Experiments in Museology
We expanded the bounds of museology while using a minimal footprint by adapting this early 1980s building to hold multiple artist works that comprised of painting, photography, sculpture, installation, sound, and virtual reality. AM 9.0 featured fresh new and old works by Joseph Kamaru KMRU, Densu Moseti, James Muriuki, Beatrice Wanjiku, Maggie Otieno, Adrian Pepe, Jay Patel, and Ogeto Nyamwaya. We also used the words of prolific thinkers laser printed on cow hide drawings of the building to accompany people through the spaces of slaughter.
"In the end, the idea is to bring the world into contact with the world, to bring some of the world’s places into contact with others … the works of art must create the museum rather than the museum creating the works of art". Edouard Glissant
The images above show a chronological sequence of experiences generated throughout the slaughterhouse site.
Museum movies
We screened the following short films in the slaughterhouse to give artists the time to share their thoughts about the theme of the exhibition, and talk about their work positioned in this building of slaughter.
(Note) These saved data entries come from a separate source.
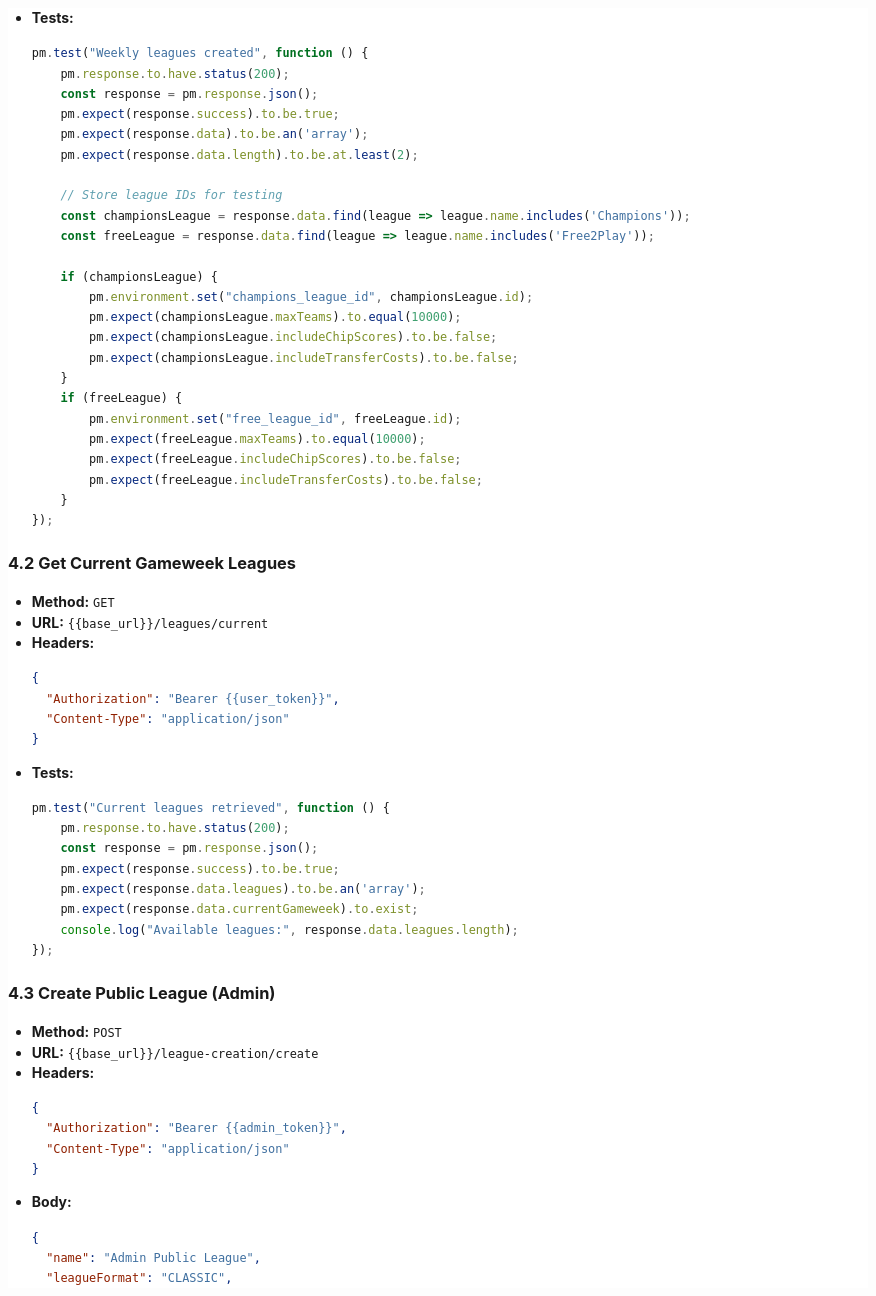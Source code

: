 - **Tests:**
  ```javascript
  pm.test("Weekly leagues created", function () {
      pm.response.to.have.status(200);
      const response = pm.response.json();
      pm.expect(response.success).to.be.true;
      pm.expect(response.data).to.be.an('array');
      pm.expect(response.data.length).to.be.at.least(2);
      
      // Store league IDs for testing
      const championsLeague = response.data.find(league => league.name.includes('Champions'));
      const freeLeague = response.data.find(league => league.name.includes('Free2Play'));
      
      if (championsLeague) {
          pm.environment.set("champions_league_id", championsLeague.id);
          pm.expect(championsLeague.maxTeams).to.equal(10000);
          pm.expect(championsLeague.includeChipScores).to.be.false;
          pm.expect(championsLeague.includeTransferCosts).to.be.false;
      }
      if (freeLeague) {
          pm.environment.set("free_league_id", freeLeague.id);
          pm.expect(freeLeague.maxTeams).to.equal(10000);
          pm.expect(freeLeague.includeChipScores).to.be.false;
          pm.expect(freeLeague.includeTransferCosts).to.be.false;
      }
  });
  ```

### **4.2 Get Current Gameweek Leagues**
- **Method:** `GET`
- **URL:** `{{base_url}}/leagues/current`
- **Headers:**
  ```json
  {
    "Authorization": "Bearer {{user_token}}",
    "Content-Type": "application/json"
  }
  ```
- **Tests:**
  ```javascript
  pm.test("Current leagues retrieved", function () {
      pm.response.to.have.status(200);
      const response = pm.response.json();
      pm.expect(response.success).to.be.true;
      pm.expect(response.data.leagues).to.be.an('array');
      pm.expect(response.data.currentGameweek).to.exist;
      console.log("Available leagues:", response.data.leagues.length);
  });
  ```

### **4.3 Create Public League (Admin)**
- **Method:** `POST`
- **URL:** `{{base_url}}/league-creation/create`
- **Headers:**
  ```json
  {
    "Authorization": "Bearer {{admin_token}}",
    "Content-Type": "application/json"
  }
  ```
- **Body:**
  ```json
  {
    "name": "Admin Public League",
    "leagueFormat": "CLASSIC",
  ```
A site that for almost half a year will be perceived as both a place of slaughter, and abattoir of critical cultural exchange.
Artist Beatrice Wanjiku
Artist James Muriuki
Artist Maggie Otieno
Human Pen VR Experience
This VR experience places you within the ruins of the old Sharjah slaughterhouse where the future is not as dark as it may appear, instead it shows a new kind of existence where we must live in the midst of a climate emergency that has pushed us to adapt to new ways of living. Rainwater collecting horns hover in the desert sky in the shape of the Al-Faya Palaeolithic cave of Sharjah, anticipating the incoming storm, while the masked herdsman prepares for harvest. [VR art collaboration with Jay Patel, soundtrack by KMRU].
Slaughter Observation Room
WARNING! FOOTAGE OF ANIMALS BEING SLAUGHTERED …
We surveyed the Al Faya Cave on the outskirts of Sharjah city, a site where our early palaeolithic ancestors processed their food under limestone rock shelters. This specific cave was one of the earliest caves inhabited by early human life outside Africa dating over 130,000 years ago. A UNESCO World heritage site where a special assemblage of stone tools dating over 85,000 years old were found, today stored at the Sharjah Archaeology Museum.
We hope visitors will view the ever-shifting built landscape of cities as an opportunity for reversed notions of growth, through introspection, and spiritual reconnection. By taking visitors into a different and often uncomfortable space such as this, we consider that exhibitions can potentially trigger a broader planetary consciousness, that attempts to apprehend our state of existence in the world today without almost building anything at all. The exhibition is on until March 10th 2024.
Note to audience: No animal was slaughtered for the purpose of conceiving or producing this museum exhibition.